G-20'de ne umduk, ne bulduk, ne gördük?

Alaattin AKTAŞ
Alaattin AKTAŞ EKO ANALİZ [email protected]

Tüm dünyanın gözü kulağı Antalya'da ve Türkiye'de olacak, bu Türkiye'nin tanıtımına büyük katkı sağlayacaktı. Umudumuz, beklentimiz buydu. Ama Paris katliamı, G-20'yi gölgeledi. Tüm dikkatler Paris'e, bu insanlık dışı katliama kaydı haliyle. Aslında kimse umursamadı bile Antalya'yı, G-20'yi. Hem yapılan bir ekonomi zirvesiydi yalnızca.
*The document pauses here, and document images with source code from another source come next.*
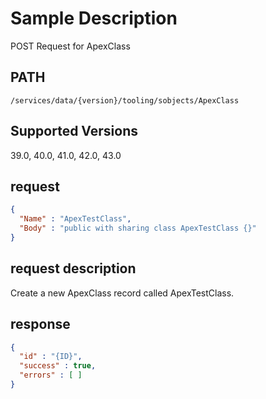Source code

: # Sample Description
POST Request for ApexClass

## PATH
```
/services/data/{version}/tooling/sobjects/ApexClass
```
## Supported Versions
39.0, 40.0, 41.0, 42.0, 43.0

## request
```json
{
  "Name" : "ApexTestClass",
  "Body" : "public with sharing class ApexTestClass {}"
}

```

## request description
Create a new ApexClass record called ApexTestClass.

## response
```json
{
  "id" : "{ID}",
  "success" : true,
  "errors" : [ ]
}
```
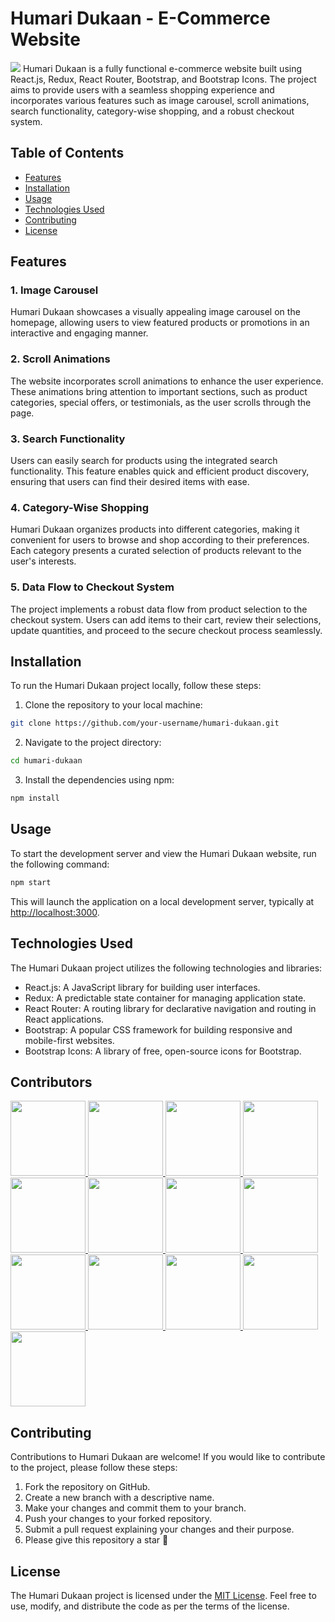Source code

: # Humari Dukaan - E-Commerce Website

![](demo.gif)
Humari Dukaan is a fully functional e-commerce website built using React.js, Redux, React Router, Bootstrap, and Bootstrap Icons. The project aims to provide users with a seamless shopping experience and incorporates various features such as image carousel, scroll animations, search functionality, category-wise shopping, and a robust checkout system.

## Table of Contents

- [Features](#features)
- [Installation](#installation)
- [Usage](#usage)
- [Technologies Used](#technologies-used)
- [Contributing](#contributing)
- [License](#license)

## Features
 
### 1. Image Carousel

Humari Dukaan showcases a visually appealing image carousel on the homepage, allowing users to view featured products or promotions in an interactive and engaging manner.

### 2. Scroll Animations

The website incorporates scroll animations to enhance the user experience. These animations bring attention to important sections, such as product categories, special offers, or testimonials, as the user scrolls through the page.

### 3. Search Functionality

Users can easily search for products using the integrated search functionality. This feature enables quick and efficient product discovery, ensuring that users can find their desired items with ease.

### 4. Category-Wise Shopping

Humari Dukaan organizes products into different categories, making it convenient for users to browse and shop according to their preferences. Each category presents a curated selection of products relevant to the user's interests.

### 5. Data Flow to Checkout System

The project implements a robust data flow from product selection to the checkout system. Users can add items to their cart, review their selections, update quantities, and proceed to the secure checkout process seamlessly.

## Installation

To run the Humari Dukaan project locally, follow these steps:

1. Clone the repository to your local machine:

```bash
git clone https://github.com/your-username/humari-dukaan.git
```

2. Navigate to the project directory:

```bash
cd humari-dukaan
```

3. Install the dependencies using npm:

```bash
npm install
```

## Usage

To start the development server and view the Humari Dukaan website, run the following command:

```bash
npm start
```

This will launch the application on a local development server, typically at [http://localhost:3000](http://localhost:3000).

## Technologies Used

The Humari Dukaan project utilizes the following technologies and libraries:

- React.js: A JavaScript library for building user interfaces.
- Redux: A predictable state container for managing application state.
- React Router: A routing library for declarative navigation and routing in React applications.
- Bootstrap: A popular CSS framework for building responsive and mobile-first websites.
- Bootstrap Icons: A library of free, open-source icons for Bootstrap.

## Contributors

<a href="https://github.com/arpittyagi102">
  <img src="https://images.weserv.nl/?url=https://avatars.githubusercontent.com/u/94587985?v=4&h=300&w=300&fit=cover&mask=circle&maxage=7d" width="120px"/>
</a>
<a href="https://github.com/Pulkitxm">
  <img src="https://images.weserv.nl/?url=https://avatars.githubusercontent.com/u/65671483?v=4&h=300&w=300&fit=cover&mask=circle&maxage=7d" width="120px"/>
</a>
<a href="https://github.com/Akash1965">
  <img src="https://images.weserv.nl/?url=https://avatars.githubusercontent.com/u/115504480?v=4&h=300&w=300&fit=cover&mask=circle&maxage=7d" width="120px"/>
</a>
<a href="https://github.com/avinashji1302">
  <img src="https://images.weserv.nl/?url=https://avatars.githubusercontent.com/u/91355822?v=4&h=300&w=300&fit=cover&mask=circle&maxage=7d" width="120px"/>
</a>
<a href="https://github.com/roc102">
  <img src="https://images.weserv.nl/?url=https://avatars.githubusercontent.com/u/100594349?v=4&h=300&w=300&fit=cover&mask=circle&maxage=7d" width="120px"/>
</a>
<a href="https://github.com/aasimtaif">
  <img src="https://images.weserv.nl/?url=https://avatars.githubusercontent.com/u/83891519?v=4&h=300&w=300&fit=cover&mask=circle&maxage=7d" width="120px"/>
</a>
<a href="https://github.com/MRodriguez-M">
  <img src="https://images.weserv.nl/?url=https://avatars.githubusercontent.com/u/41445895?v=4&h=300&w=300&fit=cover&mask=circle&maxage=7d" width="120px"/>
</a>
<a href="https://github.com/shm-dsgn">
  <img src="https://images.weserv.nl/?url=https://avatars.githubusercontent.com/u/77527904?v=4&h=300&w=300&fit=cover&mask=circle&maxage=7d" width="120px"/>
</a>
<a href="https://github.com/Silent-Watcher">
  <img src="https://images.weserv.nl/?url=https://avatars.githubusercontent.com/u/91375198?v=4&h=300&w=300&fit=cover&mask=circle&maxage=7d" width="120px"/>
</a>
<a href="https://github.com/sid12701">
  <img src="https://images.weserv.nl/?url=https://avatars.githubusercontent.com/u/78287897?v=4&h=300&w=300&fit=cover&mask=circle&maxage=7d" width="120px"/>
</a>
<a href="https://github.com/sohaibaumer">
  <img src="https://images.weserv.nl/?url=https://avatars.githubusercontent.com/u/120295412?v=4&h=300&w=300&fit=cover&mask=circle&maxage=7d" width="120px"/>
</a>
<a href="https://github.com/VIVEKIITdelhi">
  <img src="https://images.weserv.nl/?url=https://avatars.githubusercontent.com/u/114601400?v=4&h=300&w=300&fit=cover&mask=circle&maxage=7d" width="120px"/>
</a>
<a href="https://github.com/aharonYK">
  <img src="https://images.weserv.nl/?url=https://avatars.githubusercontent.com/u/87654852?v=4&h=300&w=300&fit=cover&mask=circle&maxage=7d" width="120px"/>
</a>

<br class="br"/>

## Contributing

Contributions to Humari Dukaan are welcome! If you would like to contribute to the project, please follow these steps:

1. Fork the repository on GitHub.
2. Create a new branch with a descriptive name.
3. Make your changes and commit them to your branch.
4. Push your changes to your forked repository.
5. Submit a pull request explaining your changes and their purpose.
6. Please give this repository a star 🌟

## License

The Humari Dukaan project is licensed under the [MIT License](LICENSE). Feel free to use, modify, and distribute the code as per the terms of the license.
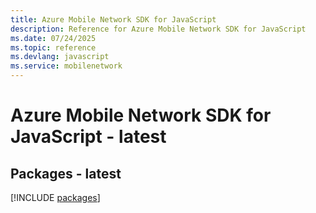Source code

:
 ```yaml
---
title: Azure Mobile Network SDK for JavaScript
description: Reference for Azure Mobile Network SDK for JavaScript
ms.date: 07/24/2025
ms.topic: reference
ms.devlang: javascript
ms.service: mobilenetwork
---
```

# Azure Mobile Network SDK for JavaScript - latest
## Packages - latest
[!INCLUDE [packages](mobile-network-index.md)]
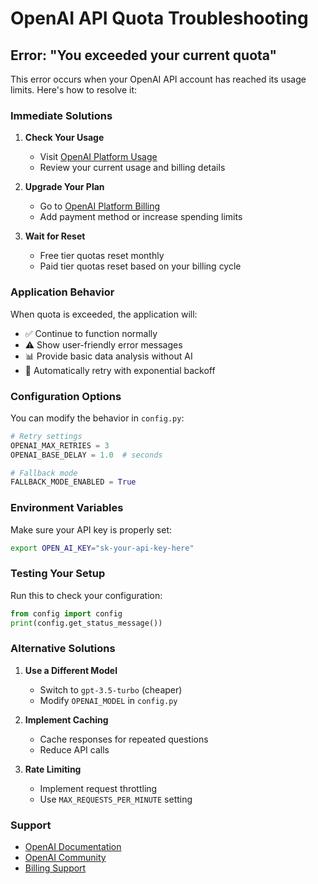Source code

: # OpenAI API Quota Troubleshooting

## Error: "You exceeded your current quota"

This error occurs when your OpenAI API account has reached its usage limits. Here's how to resolve it:

### Immediate Solutions

1. **Check Your Usage**
   - Visit [OpenAI Platform Usage](https://platform.openai.com/usage)
   - Review your current usage and billing details

2. **Upgrade Your Plan**
   - Go to [OpenAI Platform Billing](https://platform.openai.com/account/billing)
   - Add payment method or increase spending limits

3. **Wait for Reset**
   - Free tier quotas reset monthly
   - Paid tier quotas reset based on your billing cycle

### Application Behavior

When quota is exceeded, the application will:
- ✅ Continue to function normally
- ⚠️ Show user-friendly error messages
- 📊 Provide basic data analysis without AI
- 🔄 Automatically retry with exponential backoff

### Configuration Options

You can modify the behavior in `config.py`:

```python
# Retry settings
OPENAI_MAX_RETRIES = 3
OPENAI_BASE_DELAY = 1.0  # seconds

# Fallback mode
FALLBACK_MODE_ENABLED = True
```

### Environment Variables

Make sure your API key is properly set:

```bash
export OPEN_AI_KEY="sk-your-api-key-here"
```

### Testing Your Setup

Run this to check your configuration:

```python
from config import config
print(config.get_status_message())
```

### Alternative Solutions

1. **Use a Different Model**
   - Switch to `gpt-3.5-turbo` (cheaper)
   - Modify `OPENAI_MODEL` in `config.py`

2. **Implement Caching**
   - Cache responses for repeated questions
   - Reduce API calls

3. **Rate Limiting**
   - Implement request throttling
   - Use `MAX_REQUESTS_PER_MINUTE` setting

### Support

- [OpenAI Documentation](https://platform.openai.com/docs)
- [OpenAI Community](https://community.openai.com/)
- [Billing Support](https://help.openai.com/en/articles/6891831-error-code-429-you-exceeded-your-current-quota)
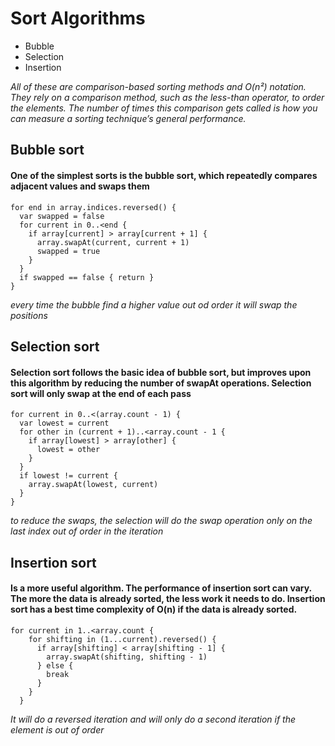 # Sort Algorithms
* Bubble
* Selection
* Insertion

*All of these are comparison-based sorting methods and O(n²) notation. They rely on a comparison method, such as the less-than operator, to order the elements. The number of times this comparison gets called is how you can measure a sorting technique’s general performance.*

## Bubble sort
#### One of the simplest sorts is the bubble sort, which repeatedly compares adjacent values and swaps them

```
for end in array.indices.reversed() {
  var swapped = false
  for current in 0..<end {
    if array[current] > array[current + 1] {
      array.swapAt(current, current + 1)
      swapped = true
    }
  }
  if swapped == false { return }
}
```
*every time the bubble find a higher value out od order it will swap the positions*

## Selection sort
#### Selection sort follows the basic idea of bubble sort, but improves upon this algorithm by reducing the number of swapAt operations. Selection sort will only swap at the end of each pass
```
for current in 0..<(array.count - 1) {
  var lowest = current
  for other in (current + 1)..<array.count - 1 {
    if array[lowest] > array[other] {
      lowest = other
    }
  }
  if lowest != current {
    array.swapAt(lowest, current)
  }
}
```
*to reduce the swaps, the selection will do the swap operation only on the last index out of order in the iteration*

## Insertion sort
#### Is a more useful algorithm. The performance of insertion sort can vary. The more the data is already sorted, the less work it needs to do. Insertion sort has a best time complexity of O(n) if the data is already sorted.
```
for current in 1..<array.count {
    for shifting in (1...current).reversed() {
      if array[shifting] < array[shifting - 1] {
        array.swapAt(shifting, shifting - 1)
      } else {
        break
      }
    }
  }
```

*It will do a reversed iteration and will only do a second iteration if the element is out of order*
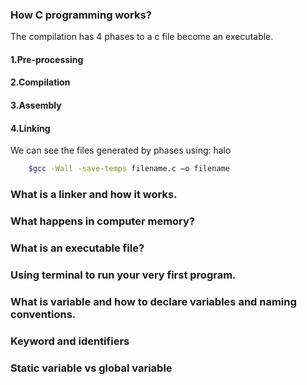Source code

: ### How C programming works?
The compilation has 4 phases to a c file become an executable.
#### 1.Pre-processing
#### 2.Compilation
#### 3.Assembly
#### 4.Linking

We can see the files generated by phases using:
halo
```bash
    $gcc -Wall -save-temps filename.c –o filename 
```

### What is a linker and how it works.

### What happens in computer memory?

### What is an executable file?

### Using terminal to run your very first program.

### What is variable and how to declare variables and naming conventions.

### Keyword and identifiers

### Static variable vs global variable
Hangi yıl bu tür zirveler çok önemseniyordu ki bu yıl farklı olacaktı.  

Dünya liderleri toplanmıştı; güvenlik önlemleri şöyleydi, böyleydi; yemekte nasıl da güzel servis yapılmıştı liderlere; Erdoğan Obama'nın yanağını mı okşamıştı yoksa, yok yok, o durum fotoğraftaki açıdan kaynaklanmıştı; Obama yine hangisine bindiği belli olmayan iki otomobille ayrılmıştı alandan; Suudi Kralı nasıl da şatafatlı bir otelde kalmıştı, kaç lüks araç kiralanmıştı; falan filan...

Peki ne konuşuldu zirvede, ne kararlar alındı ya da alınan bu kararların uygulanması nasıl olacak... 

Geçiniz; bunların ne önemi var ki, önemli olan zirve toplandı mı, toplandı; magazin sayılabilecek haberler çıktı mı, çıktı; görüntüler oluştu mu, oluştu.

Hem gelin çok da abartmayalım şu G-20 zirvelerini. 2014 yılındaki zirve hangi ülkede ve hangi şehirde toplanmıştı hatırlayanınız var mı? Ya da, 2016 zirvesi hangi ülkenin hangi şehrinde toplanacağını kaçımız biliyoruz? 

G-20 zirvelerinde zaten bağlayıcı bir karar alınmıyor, temenni kararlarıyla yetiniliyor. Dünya liderleri yılda bir kez bir araya geliyor ve görüş alış verişinde bulunuyor; hepsi bu aslında.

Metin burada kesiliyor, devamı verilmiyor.